Security Team on High Alert
It did not take long for Macy to raise alarm about the data breach. It promptly released a report to the investors. In the release, Macy stated that it got wind of the development on the 15th of October. And upon the discovery of the breach, the team from Macy sprang into action. The team discovered that the card-skimming code had already infected two pages of the store’s official online platform.
The security officials at Macy also are of the opinion that the code was introduced around early October. It was not a harmless code as it affected the checkout page and wallet page. So, all the customers that made use of the ‘My Account’ feature.
The Malicious Code
Macy released details on the code so all stakeholders can have an idea of what they are dealing with. The malicious code was described as being sophisticated enough to specify the targets. It also worked in a way that only third parties gain access to store the information. The information, in this case, is the one submitted by all the customers making use of the platform for their purchases.

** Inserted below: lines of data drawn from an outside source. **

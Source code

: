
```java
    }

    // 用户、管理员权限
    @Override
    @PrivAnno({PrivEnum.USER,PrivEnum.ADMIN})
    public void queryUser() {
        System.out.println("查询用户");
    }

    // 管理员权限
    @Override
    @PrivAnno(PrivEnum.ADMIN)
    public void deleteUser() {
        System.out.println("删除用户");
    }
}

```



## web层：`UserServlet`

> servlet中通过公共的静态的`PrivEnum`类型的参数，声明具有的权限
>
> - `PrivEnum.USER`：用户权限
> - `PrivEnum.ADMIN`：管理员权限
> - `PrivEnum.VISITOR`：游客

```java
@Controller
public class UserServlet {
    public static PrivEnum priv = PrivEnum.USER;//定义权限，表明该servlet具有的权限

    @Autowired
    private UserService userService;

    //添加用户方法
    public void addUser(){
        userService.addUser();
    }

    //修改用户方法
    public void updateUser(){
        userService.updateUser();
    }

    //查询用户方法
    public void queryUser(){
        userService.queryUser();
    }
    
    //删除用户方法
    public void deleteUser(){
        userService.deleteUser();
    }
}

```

As expected, there were consequences that emanated from the attack. As the code was being tackled during the same period that Macy was notified of the issue, customers were affected. The clients who have made their purchase online and given their financial details into the wallets are believed to have been victims of the data breach.
The data in question has to do with the customers. It includes the first and last names, ZIP codes, physical or residential addresses, payment card details, email addresses, card security details and even the dates of expiration. The spokesperson of Macy explained that they are not sure of the number of customers that might have been affected by the data breach. To make things worse, the data breach went on for a minimum of seven days before the departmental store was able to know of its existence.
Adapting to the Circumstances
The same spokesperson clarified that a very minor number of their clients were believed to have been victims of the attack. The store also stated that for those who have had their data stolen, there is a compensation plan in place. Such customers are going to get consumer protection services without any extra charge. The security team officials swiftly reached out to federal law enforcement agents. They also linked up with a prominent investigative company to give help on the matter. Reports were also sent across to the several card brands relating to the leaked card numbers and other card details.
The store also went ahead to put in some strategies in place to ensure that future data breaches of this kind never happen again. This is what is referred to as a Magecart attack. The appellation is used in relation to all kinds of card-skimming malware features on regular e-commerce platforms. Similar attacks have also been recorded on other equally high-profile online platforms. These include major brands like British Airways, Ticketmaster, Newegg and so many other brands that are just too numerous to be mentioned.